At that point, Persephone stormed off and Hades chased after her.

"That is one messed-up couple," I said under my breath.

Announcer: YAY! The first cameo! And RandoMaia, I will try to add in the person you recommended. If anyone else has an idea, I'd love to hear it. Ta-ta for now!


	4. The Psychics and the Mysterious Stranger...

Disclaimer: Oh, you know the drill.

Announcer: Please review! I'm only going to update again if I get two more reviews! And here's another cameo, this one with a tad more plotline attached.

With that episode over, and the couple safely in the Underworld, the clan spent days mulling their fate, as well as the meaning of some of Hades' earlier words. Ed fed them, kept them warm, and kept most visitors away. But there were enough problems in the cave without letting others in.

"What did he mean, 'Still golden?'" Morgan wondered aloud. "Are we all going to become normal eventually?"

"Yep. That's what it sounded like," Jonathan remarked.

Morgan and Jonathan were psychics. To everyone else, Morgan was deaf, and Jonathan mute. But they could telepathically communicate with each other, and henceforth acted like one being. Jonathan relayed the information to Morgan, who voiced their opinion. It was quite an experience to be with them for a while.

Morgan and Jonathan consulted with one another until they came to this conclusion: "We're all going to become normal in 10 days."

Ferris looked skeptical. Then again, Ferris is always skeptical. He said, "10 days? Where'd you get that from?"

Morgan said out loud, "Hey! I did not mess the math up! No! No! No! No! Did he really? Well now why does he think that!? JOHNATHAN...!"

It's quite disorienting to hear half of a conversation. Even more so when they appear to be talking into thin air. I said, "Jonathan? Could you stop fighting with Morgan?"

Morgan paused before saying, "Ok, Miss, we'll stop fighting if you wish."

Tara grinned. "Yes, Miss, whatever you want, Miss," she mocked. She thought Morgan and Jonathan were big brown-nosers just because they were nice, which I thought was completely unfair.

"Ah-ha! The Golden Ram — here be it!" a rather loud voice called out from the distance.

All of the rams crouched silently, making themselves as small as possible.

"No, you moron, that's a lump of gold," another voice said caustically. "But you wouldn't know that, would you? Oh God, I cannot _believe_ I share a title with you!" I let out my breath — for a second I thought we'd been found.

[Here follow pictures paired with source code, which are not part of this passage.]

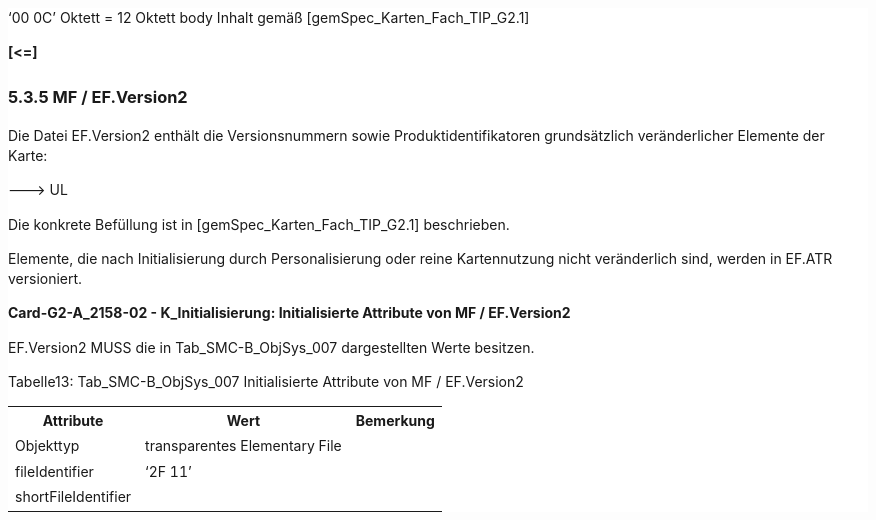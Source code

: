 </td><td>
‘00 0C’ Oktett = 12 Oktett

</td><td>
</td></tr><tr><td>
body

</td><td>
Inhalt gemäß [gemSpec_Karten_Fach_TIP_G2.1]

</td><td>
</td></tr></table>

**[\<=]**

### 5.3.5 MF / EF.Version2

Die Datei EF.Version2 enthält die Versionsnummern sowie Produktidentifikatoren
grundsätzlich veränderlicher Elemente der Karte:

 ---> UL

Die konkrete Befüllung ist in [gemSpec_Karten_Fach_TIP_G2.1] beschrieben.

Elemente, die nach Initialisierung durch Personalisierung oder reine
Kartennutzung nicht veränderlich sind, werden in EF.ATR versioniert.

**Card-G2-A_2158-02 - K_Initialisierung: Initialisierte Attribute von MF /
EF.Version2**

EF.Version2 MUSS die in Tab_SMC-B_ObjSys_007 dargestellten Werte besitzen.

Tabelle13: Tab_SMC-B_ObjSys_007 Initialisierte Attribute von MF / EF.Version2

<table><tr><th>
Attribute

</th><th>
Wert

</th><th>
Bemerkung

</th></tr><tr><td>
Objekttyp

</td><td>
transparentes Elementary File

</td><td>
</td></tr><tr><td>
fileIdentifier

</td><td>
‘2F 11’

</td><td>
</td></tr><tr><td>
shortFileIdentifier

"Oh, look at this!" a high-pitched, but masculine, voice called out. "There's a bit of wool attached to it! And it's golden wool!"

We gasped. Was this the end? Had we been found out?

Announcer: Guess you'll just have to wait and see! In case you haven't figured it out, there will be THREE ROMANCES, of different lengths and at difference levels. But as of right now we're getting you grounded with the gods and their role in the normalness of the rams. Please tell me what you think of it. And you can do that by REVIEWING! REVIEW, REVIEW, REVIEW, REVIEW! And please, I beg of you — keep reading! This may have been a filler-y chapter, but there's good stuff coming up (well, I hope it's good!). Stay tuned!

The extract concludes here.